### Requirement
Look through the data below and work out how many lines contain the string "variables". Give the number alone.

== Records for this task

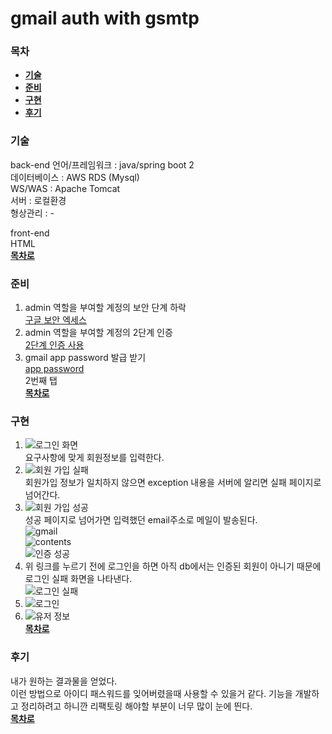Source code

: # gmail auth with gsmtp

### 목차
  - [**기술**](#기술)
  - [**준비**](#준비)
  - [**구현**](#구현)
  - [**후기**](#후기)

### 기술
  back-end
    언어/프레임워크 : java/spring boot 2  
    데이터베이스 : AWS RDS (Mysql)  
    WS/WAS : Apache Tomcat  
    서버 : 로컬환경  
    형상관리 : -  
    
   front-end    
    HTML  
[**목차로**](#목차)


### 준비
  1. admin 역할을 부여할 계정의 보안 단계 하락  
    [구글 보안 엑세스](https://support.google.com/accounts/answer/6010255?hl=ko)  
  2. admin 역할을 부여할 계정의 2단계 인증  
    [2단계 인증 사용](https://support.google.com/accounts/answer/185839?co=GENIE.Platform%3DDesktop&hl=ko)  
  3. gmail app password 발급 받기  
    [app password](https://support.google.com/mail/answer/185833?hl=ko)  
    2번째 탭  
[**목차로**](#목차)  

### 구현  
  1. ![로그인 화면](https://user-images.githubusercontent.com/41373848/44618124-f69a1580-a8aa-11e8-9532-042fcd0affe5.png)  
     요구사항에 맞게 회원정보를 입력한다.  
  2. ![회원 가입 실패](https://user-images.githubusercontent.com/41373848/44618139-2ea15880-a8ab-11e8-9c26-f7cabed14a4b.png)  
      회원가입 정보가 일치하지 않으면 exception 내용을 서버에 알리면 실패 페이지로 넘어간다.  
  3. ![회원 가입 성공](https://user-images.githubusercontent.com/41373848/44618152-66100500-a8ab-11e8-9072-1d163920d2b7.png)  
     성공 페이지로 넘어가면 입력했던 email주소로 메일이 발송된다.  
     ![gmail](https://user-images.githubusercontent.com/41373848/44618152-66100500-a8ab-11e8-9072-1d163920d2b7.png)  
     ![contents](https://user-images.githubusercontent.com/41373848/44618153-67d9c880-a8ab-11e8-84f4-2d78d21cc164.png)  
      ![인증 성공](https://user-images.githubusercontent.com/41373848/44618158-77591180-a8ab-11e8-8870-5a60eadfc300.png)  
  4.  위 링크를 누르기 전에 로그인을 하면 아직 db에서는 인증된 회원이 아니기 때문에 로그인 실패 화면을 나타낸다.  
      ![로그인 실패](https://user-images.githubusercontent.com/41373848/44618156-7627e480-a8ab-11e8-8243-161ef45f0349.png)  
  5. ![로그인](https://user-images.githubusercontent.com/41373848/44618159-7aec9880-a8ab-11e8-8a47-b5cb0e9a4ba5.png)  
  6.  ![유저 정보](https://user-images.githubusercontent.com/41373848/44618160-7c1dc580-a8ab-11e8-89ba-8fb41cce27f4.png)    
[**목차로**](#목차)  

### 후기
  내가 원하는 결과물을 얻었다.   
  이런 방법으로 아이디 패스워드를 잊어버렸을때 사용할 수 있을거 같다.
  기능을 개발하고 정리하려고 하니깐 리팩토링 해야할 부분이 너무 많이 눈에 띈다.  
  [**목차로**](#목차)

  
  
  
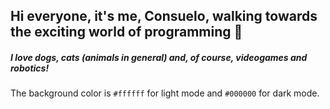 ## Hi everyone, it's me, Consuelo, walking towards the exciting world of programming  👋
##### I love dogs, cats (animals in general) and, of course, videogames and robotics!
The background color is `#ffffff` for light mode and `#000000` for dark mode.
<!--
**cmissene/cmissene** is a ✨ _special_ ✨ repository because its `README.md` (this file) appears on your GitHub profile.

Here are some ideas to get you started:

- 🔭 I’m currently working on ...
- 🌱 I’m currently learning ...
- 👯 I’m looking to collaborate on ...
- 🤔 I’m looking for help with ...
- 💬 Ask me about ...
- 📫 How to reach me: ...
- 😄 Pronouns: ...
- ⚡ Fun fact: ...
-->
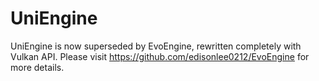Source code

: # UniEngine
UniEngine is now superseded by EvoEngine, rewritten completely with Vulkan API. Please visit https://github.com/edisonlee0212/EvoEngine for more details.
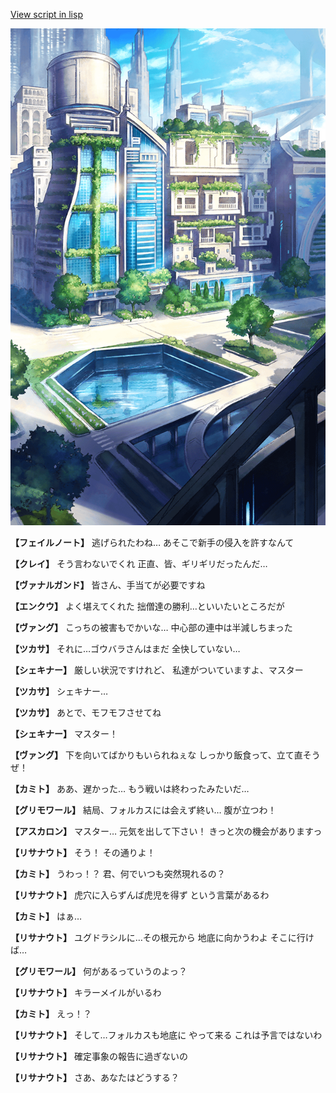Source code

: [View script in lisp](../scripts/210102123.txt)

![in_city.png](../images/backgrounds/in_city.png)

**【フェイルノート】**
逃げられたわね…
あそこで新手の侵入を許すなんて

**【クレイ】**
そう言わないでくれ
正直、皆、ギリギリだったんだ…

**【ヴァナルガンド】**
皆さん、手当てが必要ですね

**【エンクウ】**
よく堪えてくれた
拙僧達の勝利…といいたいところだが

**【ヴァング】**
こっちの被害もでかいな…
中心部の連中は半減しちまった

**【ツカサ】**
それに…ゴウバラさんはまだ
全快していない…

**【シェキナー】**
厳しい状況ですけれど、
私達がついていますよ、マスター

**【ツカサ】**
シェキナー…

**【ツカサ】**
あとで、モフモフさせてね

**【シェキナー】**
マスター！

**【ヴァング】**
下を向いてばかりもいられねぇな
しっかり飯食って、立て直そうぜ！

**【カミト】**
ああ、遅かった…
もう戦いは終わったみたいだ…

**【グリモワール】**
結局、フォルカスには会えず終い…
腹が立つわ！

**【アスカロン】**
マスター…
元気を出して下さい！
きっと次の機会がありますっ

**【リサナウト】**
そう！
その通りよ！

**【カミト】**
うわっ！？
君、何でいつも突然現れるの？

**【リサナウト】**
虎穴に入らずんば虎児を得ず
という言葉があるわ

**【カミト】**
はぁ…

**【リサナウト】**
ユグドラシルに…その根元から
地底に向かうわよ
そこに行けば…

**【グリモワール】**
何があるっていうのよっ？

**【リサナウト】**
キラーメイルがいるわ

**【カミト】**
えっ！？

**【リサナウト】**
そして…フォルカスも地底に
やって来る
これは予言ではないわ

**【リサナウト】**
確定事象の報告に過ぎないの

**【リサナウト】**
さあ、あなたはどうする？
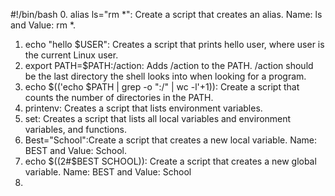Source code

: #!/bin/bash
0. alias ls="rm *": Create a script that creates an alias. Name: ls and Value: rm *.
1. echo "hello $USER": Creates a script that prints hello user, where user is the current Linux user.
2. export PATH=$PATH:/action: Adds /action to the PATH. /action should be the last directory the shell looks into when looking for a program.
3. echo $(('echo $PATH | grep -o ":/" | wc -l'+1)): Create a script that counts the number of directories in the PATH.
4. printenv: Creates a script that lists environment variables. 
5. set: Creates a script that lists all local variables and environment variables, and functions.
6. Best="School":Create a script that creates a new local variable. Name: BEST and Value: School.
7. echo $((2#$BEST SCHOOL)): Create a script that creates a new global variable. Name: BEST and Value: School
8.
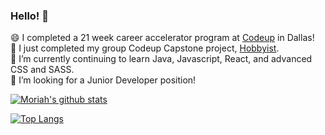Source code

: ### Hello! 👋
😄 I completed a 21 week career accelerator program at <a href="https://codeup.com/" target="_blank">Codeup</a> in Dallas!
<br>
🔭 I just completed my group Codeup Capstone project, <a href="https://hobbyist-app.xyz" target="_blank">Hobbyist</a>.
<br>
🌱 I’m currently continuing to learn Java, Javascript, React, and advanced CSS and SASS.
<br>
👯 I’m looking for a Junior Developer position!

[![Moriah's github stats](https://github-readme-stats.vercel.app/api?username=moriahhumphries&theme=radical&show_icons=true)](https://github.com/anuraghazra/github-readme-stats)

[![Top Langs](https://github-readme-stats.vercel.app/api/top-langs/?username=moriahhumphries&theme=radical&show_icons=true)](https://github.com/anuraghazra/github-readme-stats)




<!--
**moriahhumphries/moriahhumphries** is a ✨ _special_ ✨ repository because its `README.md` (this file) appears on your GitHub profile.
Here are some ideas to get you started:
- 🔭 I’m currently working on ...
- 🌱 I’m currently learning ...
- 👯 I’m looking to collaborate on ...
- 🤔 I’m looking for help with ...
- 💬 Ask me about ...
- 📫 How to reach me: ...
- 😄 Pronouns: ...
- ⚡ Fun fact: ...
-->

====

### Your response
2